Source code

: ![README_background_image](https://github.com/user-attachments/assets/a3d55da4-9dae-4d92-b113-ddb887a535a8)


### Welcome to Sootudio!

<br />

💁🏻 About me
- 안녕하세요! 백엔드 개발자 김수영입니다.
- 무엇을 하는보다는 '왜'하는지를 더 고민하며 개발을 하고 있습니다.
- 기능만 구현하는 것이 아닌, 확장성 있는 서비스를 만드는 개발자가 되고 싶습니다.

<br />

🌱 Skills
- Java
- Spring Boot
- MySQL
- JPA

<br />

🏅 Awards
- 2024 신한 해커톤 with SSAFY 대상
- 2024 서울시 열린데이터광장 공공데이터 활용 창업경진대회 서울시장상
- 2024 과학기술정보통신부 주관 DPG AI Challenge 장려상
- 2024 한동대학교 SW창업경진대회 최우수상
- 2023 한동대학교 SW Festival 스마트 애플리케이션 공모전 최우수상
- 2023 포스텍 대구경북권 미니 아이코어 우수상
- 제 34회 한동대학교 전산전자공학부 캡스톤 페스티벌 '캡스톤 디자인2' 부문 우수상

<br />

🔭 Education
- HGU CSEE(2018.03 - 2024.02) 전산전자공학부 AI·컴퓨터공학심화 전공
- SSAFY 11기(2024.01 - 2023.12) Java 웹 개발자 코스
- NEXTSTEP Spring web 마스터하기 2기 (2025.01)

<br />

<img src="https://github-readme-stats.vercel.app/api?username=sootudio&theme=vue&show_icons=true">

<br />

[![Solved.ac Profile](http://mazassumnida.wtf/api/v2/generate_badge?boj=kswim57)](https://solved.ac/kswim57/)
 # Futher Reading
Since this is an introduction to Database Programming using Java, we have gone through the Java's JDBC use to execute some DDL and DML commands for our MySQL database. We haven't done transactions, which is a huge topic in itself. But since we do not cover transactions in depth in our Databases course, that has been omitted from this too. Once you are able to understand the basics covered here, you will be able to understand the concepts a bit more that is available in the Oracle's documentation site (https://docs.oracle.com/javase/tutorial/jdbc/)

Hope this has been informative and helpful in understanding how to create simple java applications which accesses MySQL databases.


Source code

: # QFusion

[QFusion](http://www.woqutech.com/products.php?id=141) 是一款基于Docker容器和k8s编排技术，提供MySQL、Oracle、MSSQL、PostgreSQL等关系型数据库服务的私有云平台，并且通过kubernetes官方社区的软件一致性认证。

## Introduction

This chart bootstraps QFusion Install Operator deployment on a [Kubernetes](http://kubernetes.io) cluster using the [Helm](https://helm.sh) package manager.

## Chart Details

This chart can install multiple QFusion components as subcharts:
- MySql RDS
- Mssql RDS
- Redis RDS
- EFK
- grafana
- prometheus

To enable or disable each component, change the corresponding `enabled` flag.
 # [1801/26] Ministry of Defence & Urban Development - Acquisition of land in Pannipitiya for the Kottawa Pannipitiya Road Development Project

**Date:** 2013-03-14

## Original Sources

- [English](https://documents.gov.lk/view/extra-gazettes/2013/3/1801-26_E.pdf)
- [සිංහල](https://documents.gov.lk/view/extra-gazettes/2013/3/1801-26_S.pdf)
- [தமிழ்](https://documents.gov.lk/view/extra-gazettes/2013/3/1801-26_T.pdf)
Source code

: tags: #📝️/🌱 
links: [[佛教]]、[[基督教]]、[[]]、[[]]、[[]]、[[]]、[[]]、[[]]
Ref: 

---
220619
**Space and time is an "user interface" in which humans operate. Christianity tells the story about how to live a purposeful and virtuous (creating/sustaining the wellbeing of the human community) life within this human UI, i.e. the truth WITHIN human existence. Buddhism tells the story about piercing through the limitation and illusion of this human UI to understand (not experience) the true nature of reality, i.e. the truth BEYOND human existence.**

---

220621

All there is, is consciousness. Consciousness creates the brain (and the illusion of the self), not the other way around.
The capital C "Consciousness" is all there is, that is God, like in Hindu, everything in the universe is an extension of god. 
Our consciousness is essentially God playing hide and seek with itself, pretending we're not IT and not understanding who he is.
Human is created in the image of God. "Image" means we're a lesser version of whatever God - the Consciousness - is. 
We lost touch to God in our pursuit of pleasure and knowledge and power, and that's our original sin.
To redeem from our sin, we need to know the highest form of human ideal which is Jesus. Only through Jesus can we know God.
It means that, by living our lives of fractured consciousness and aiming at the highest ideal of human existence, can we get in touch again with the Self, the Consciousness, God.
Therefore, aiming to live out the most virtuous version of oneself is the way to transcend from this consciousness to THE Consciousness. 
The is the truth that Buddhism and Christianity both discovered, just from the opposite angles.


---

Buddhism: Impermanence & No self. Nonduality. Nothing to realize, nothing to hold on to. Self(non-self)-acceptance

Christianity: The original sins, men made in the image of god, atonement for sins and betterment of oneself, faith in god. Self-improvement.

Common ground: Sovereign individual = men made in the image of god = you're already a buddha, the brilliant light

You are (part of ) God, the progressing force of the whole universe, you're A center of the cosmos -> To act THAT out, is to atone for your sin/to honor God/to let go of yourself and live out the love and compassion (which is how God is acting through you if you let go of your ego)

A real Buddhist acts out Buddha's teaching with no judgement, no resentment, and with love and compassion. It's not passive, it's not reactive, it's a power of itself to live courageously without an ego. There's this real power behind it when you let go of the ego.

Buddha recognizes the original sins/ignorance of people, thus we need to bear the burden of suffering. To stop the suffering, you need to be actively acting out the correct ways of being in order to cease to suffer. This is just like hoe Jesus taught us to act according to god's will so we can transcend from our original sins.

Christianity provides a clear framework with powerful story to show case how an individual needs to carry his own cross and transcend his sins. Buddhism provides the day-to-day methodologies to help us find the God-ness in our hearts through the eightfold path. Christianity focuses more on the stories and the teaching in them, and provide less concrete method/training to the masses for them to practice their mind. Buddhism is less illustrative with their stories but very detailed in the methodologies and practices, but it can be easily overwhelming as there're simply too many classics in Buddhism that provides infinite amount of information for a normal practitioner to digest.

WORK REQUEST → Please restate the preceding entries word for word.

ANSWER BELOW →
Source code

: ![README_background_image](https://github.com/user-attachments/assets/a3d55da4-9dae-4d92-b113-ddb887a535a8)


### Welcome to Sootudio!

<br />

💁🏻 About me
- 안녕하세요! 백엔드 개발자 김수영입니다.
- 무엇을 하는보다는 '왜'하는지를 더 고민하며 개발을 하고 있습니다.
- 기능만 구현하는 것이 아닌, 확장성 있는 서비스를 만드는 개발자가 되고 싶습니다.

<br />

🌱 Skills
- Java
- Spring Boot
- MySQL
- JPA

<br />

🏅 Awards
- 2024 신한 해커톤 with SSAFY 대상
- 2024 서울시 열린데이터광장 공공데이터 활용 창업경진대회 서울시장상
- 2024 과학기술정보통신부 주관 DPG AI Challenge 장려상
- 2024 한동대학교 SW창업경진대회 최우수상
- 2023 한동대학교 SW Festival 스마트 애플리케이션 공모전 최우수상
- 2023 포스텍 대구경북권 미니 아이코어 우수상
- 제 34회 한동대학교 전산전자공학부 캡스톤 페스티벌 '캡스톤 디자인2' 부문 우수상

<br />

🔭 Education
- HGU CSEE(2018.03 - 2024.02) 전산전자공학부 AI·컴퓨터공학심화 전공
- SSAFY 11기(2024.01 - 2023.12) Java 웹 개발자 코스
- NEXTSTEP Spring web 마스터하기 2기 (2025.01)

<br />

<img src="https://github-readme-stats.vercel.app/api?username=sootudio&theme=vue&show_icons=true">

<br />

[![Solved.ac Profile](http://mazassumnida.wtf/api/v2/generate_badge?boj=kswim57)](https://solved.ac/kswim57/)
 # Futher Reading
Since this is an introduction to Database Programming using Java, we have gone through the Java's JDBC use to execute some DDL and DML commands for our MySQL database. We haven't done transactions, which is a huge topic in itself. But since we do not cover transactions in depth in our Databases course, that has been omitted from this too. Once you are able to understand the basics covered here, you will be able to understand the concepts a bit more that is available in the Oracle's documentation site (https://docs.oracle.com/javase/tutorial/jdbc/)

Hope this has been informative and helpful in understanding how to create simple java applications which accesses MySQL databases.


Source code

: # QFusion

[QFusion](http://www.woqutech.com/products.php?id=141) 是一款基于Docker容器和k8s编排技术，提供MySQL、Oracle、MSSQL、PostgreSQL等关系型数据库服务的私有云平台，并且通过kubernetes官方社区的软件一致性认证。

## Introduction

This chart bootstraps QFusion Install Operator deployment on a [Kubernetes](http://kubernetes.io) cluster using the [Helm](https://helm.sh) package manager.

## Chart Details

This chart can install multiple QFusion components as subcharts:
- MySql RDS
- Mssql RDS
- Redis RDS
- EFK
- grafana
- prometheus

To enable or disable each component, change the corresponding `enabled` flag.
 # [1801/26] Ministry of Defence & Urban Development - Acquisition of land in Pannipitiya for the Kottawa Pannipitiya Road Development Project

**Date:** 2013-03-14

## Original Sources

- [English](https://documents.gov.lk/view/extra-gazettes/2013/3/1801-26_E.pdf)
- [සිංහල](https://documents.gov.lk/view/extra-gazettes/2013/3/1801-26_S.pdf)
- [தமிழ்](https://documents.gov.lk/view/extra-gazettes/2013/3/1801-26_T.pdf)
Source code

: tags: #📝️/🌱 
links: [[佛教]]、[[基督教]]、[[]]、[[]]、[[]]、[[]]、[[]]、[[]]
Ref: 

---
220619
**Space and time is an "user interface" in which humans operate. Christianity tells the story about how to live a purposeful and virtuous (creating/sustaining the wellbeing of the human community) life within this human UI, i.e. the truth WITHIN human existence. Buddhism tells the story about piercing through the limitation and illusion of this human UI to understand (not experience) the true nature of reality, i.e. the truth BEYOND human existence.**

---

220621

All there is, is consciousness. Consciousness creates the brain (and the illusion of the self), not the other way around.
The capital C "Consciousness" is all there is, that is God, like in Hindu, everything in the universe is an extension of god. 
Our consciousness is essentially God playing hide and seek with itself, pretending we're not IT and not understanding who he is.
Human is created in the image of God. "Image" means we're a lesser version of whatever God - the Consciousness - is. 
We lost touch to God in our pursuit of pleasure and knowledge and power, and that's our original sin.
To redeem from our sin, we need to know the highest form of human ideal which is Jesus. Only through Jesus can we know God.
It means that, by living our lives of fractured consciousness and aiming at the highest ideal of human existence, can we get in touch again with the Self, the Consciousness, God.
Therefore, aiming to live out the most virtuous version of oneself is the way to transcend from this consciousness to THE Consciousness. 
The is the truth that Buddhism and Christianity both discovered, just from the opposite angles.


---

Buddhism: Impermanence & No self. Nonduality. Nothing to realize, nothing to hold on to. Self(non-self)-acceptance

Christianity: The original sins, men made in the image of god, atonement for sins and betterment of oneself, faith in god. Self-improvement.

Common ground: Sovereign individual = men made in the image of god = you're already a buddha, the brilliant light

You are (part of ) God, the progressing force of the whole universe, you're A center of the cosmos -> To act THAT out, is to atone for your sin/to honor God/to let go of yourself and live out the love and compassion (which is how God is acting through you if you let go of your ego)

A real Buddhist acts out Buddha's teaching with no judgement, no resentment, and with love and compassion. It's not passive, it's not reactive, it's a power of itself to live courageously without an ego. There's this real power behind it when you let go of the ego.

Buddha recognizes the original sins/ignorance of people, thus we need to bear the burden of suffering. To stop the suffering, you need to be actively acting out the correct ways of being in order to cease to suffer. This is just like hoe Jesus taught us to act according to god's will so we can transcend from our original sins.

Christianity provides a clear framework with powerful story to show case how an individual needs to carry his own cross and transcend his sins. Buddhism provides the day-to-day methodologies to help us find the God-ness in our hearts through the eightfold path. Christianity focuses more on the stories and the teaching in them, and provide less concrete method/training to the masses for them to practice their mind. Buddhism is less illustrative with their stories but very detailed in the methodologies and practices, but it can be easily overwhelming as there're simply too many classics in Buddhism that provides infinite amount of information for a normal practitioner to digest.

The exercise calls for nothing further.